Ces objets sont inéluctablement pas des films. Nous ne sommes pas assis devant un écran, ils sont en trois dimentions on peut les toucher etc... Le point de départ était de créer des objets que je vais à la suite pouvoir considérer comme des films. Je les appel donc « films » et la désignation de « fontaines » est une clée qui j’espère dans l’imaginaire du spectateur fera le pont pour passer de l’entité objet à l’entité film. Une fontaine est un objet qui prend une certaine place dans l’espace, on peut tourner autour comme les films que je montre ici. Les fontaine, plus que tout autre objets sont muni d’une boucle. L’eau sort suit un trajet complexe ou pas puis revient au point de départ. Dans le cinéma on peut observer le phénomène de boucle au niveau du mode narratif, au niveau du récit, au niveau du raisonnement du spectateur qui va faire les bon liens entre les scènes les indices etc... Il ne faut pas oublier non plus que les premiers films étaient des objets ! Je parles des ancêtres du cinématographe : le phénakistiscope, le zootrope, le praxinoscope, le zoopraxiscope etc...

Quels rapports entretiens-tu avec l'artifice ?

L’artifice est un moyen d’accès.
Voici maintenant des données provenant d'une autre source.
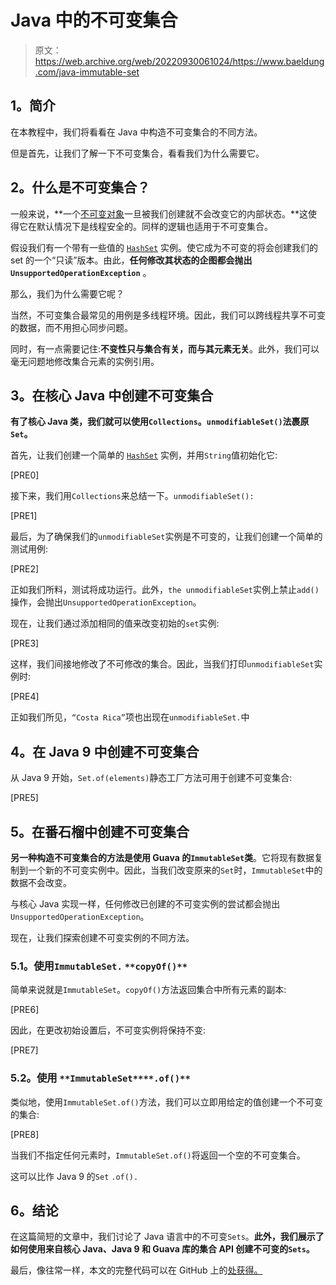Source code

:# Java 中的不可变集合

> 原文：<https://web.archive.org/web/20220930061024/https://www.baeldung.com/java-immutable-set>

## **1。简介**

在本教程中，我们将看看在 Java 中构造不可变集合的不同方法。

但是首先，让我们了解一下不可变集合，看看我们为什么需要它。

## **2。什么是不可变集合？**

一般来说，**一个[不可变对象](/web/20220926153229/https://www.baeldung.com/java-immutable-object)一旦被我们创建就不会改变它的内部状态。**这使得它在默认情况下是线程安全的。同样的逻辑也适用于不可变集合。

假设我们有一个带有一些值的 [`HashSet`](/web/20220926153229/https://www.baeldung.com/java-hashset) 实例。使它成为不可变的将会创建我们的 set 的一个“只读”版本。由此，**任何修改其状态的企图都会抛出`UnsupportedOperationException`** 。

那么，我们为什么需要它呢？

当然，不可变集合最常见的用例是多线程环境。因此，我们可以跨线程共享不可变的数据，而不用担心同步问题。

同时，有一点需要记住:**不变性只与集合有关，而与其元素无关**。此外，我们可以毫无问题地修改集合元素的实例引用。

## **3。在核心 Java 中创建不可变集合**

**有了核心 Java 类，我们就可以使用`Collections`。`unmodifiableSet()`法裹原`Set`。**

首先，让我们创建一个简单的 [`HashSet`](/web/20220926153229/https://www.baeldung.com/java-hashset) 实例，并用`String`值初始化它:

[PRE0]

接下来，我们用`Collections`来总结一下。`unmodifiableSet():`

[PRE1]

最后，为了确保我们的`unmodifiableSet`实例是不可变的，让我们创建一个简单的测试用例:

[PRE2]

正如我们所料，测试将成功运行。此外，`the unmodifiableSet`实例上禁止`add()`操作，会抛出`UnsupportedOperationException`。

现在，让我们通过添加相同的值来改变初始的`set`实例:

[PRE3]

这样，我们间接地修改了不可修改的集合。因此，当我们打印`unmodifiableSet`实例时:

[PRE4]

正如我们所见，`“Costa Rica”`项也出现在`unmodifiableSet.`中

## **4。在 Java 9 中创建不可变集合**

从 Java 9 开始，`Set.of(elements)`静态工厂方法可用于创建不可变集合:

[PRE5]

## **5。在番石榴中创建不可变集合**

**另一种构造不可变集合的方法是使用 Guava 的`ImmutableSet`类**。它将现有数据复制到一个新的不可变实例中。因此，当我们改变原来的`Set`时，`ImmutableSet`中的数据不会改变。

与核心 Java 实现一样，任何修改已创建的不可变实例的尝试都会抛出`UnsupportedOperationException`。

现在，让我们探索创建不可变实例的不同方法。

### **5.1。使用`ImmutableSet.`** `**copyOf()**`

简单来说就是`ImmutableSet`。`copyOf()`方法返回集合中所有元素的副本:

[PRE6]

因此，在更改初始设置后，不可变实例将保持不变:

[PRE7]

### **5.2。使用** `**ImmutableSet****.of()**`

类似地，使用`ImmutableSet.of()`方法，我们可以立即用给定的值创建一个不可变的集合:

[PRE8]

当我们不指定任何元素时，`ImmutableSet.of()`将返回一个空的不可变集合。

这可以比作 Java 9 的`Set` `.of().`

## **6。结论**

在这篇简短的文章中，我们讨论了 Java 语言中的不可变`Sets`。**此外，我们展示了如何使用来自核心 Java、Java 9 和 Guava 库的集合 API 创建不可变的`Sets`。**

最后，像往常一样，本文的完整代码可以在 GitHub 上的[处获得。](https://web.archive.org/web/20220926153229/https://github.com/eugenp/tutorials/tree/master/core-java-modules/core-java-collections-set)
C’est la première chose qu’on voit, qu’on décèle. Lorsqu’on s’apperçoit de l’artifice qui constitue l’apparence d’un objet on comprend alor sque l’objet nous cache une seconde vérité. Pour les films fontaines j’aurais pu faire des blocs de marbres ou utiliser de vrais dalles de marbres. Le choix de les peindre en trompe l’oeil est très important puisqu’il va introduir à l’obje la notion du temps : le temps d’adaptation de l’oeil du spectateur à la supercherie. On entre dans une pièce on voit d’abord un bloc de marbre puis on commence à comprendre qu’il ne s’agit pas du tout de marbre mais de peinture. Avec du vrais marbre on ne vit pas cette déception qui marque le temps d’adaptation, de compréhention. Le vrais marbre reste vrais à t0 comme à t1 et t+∞.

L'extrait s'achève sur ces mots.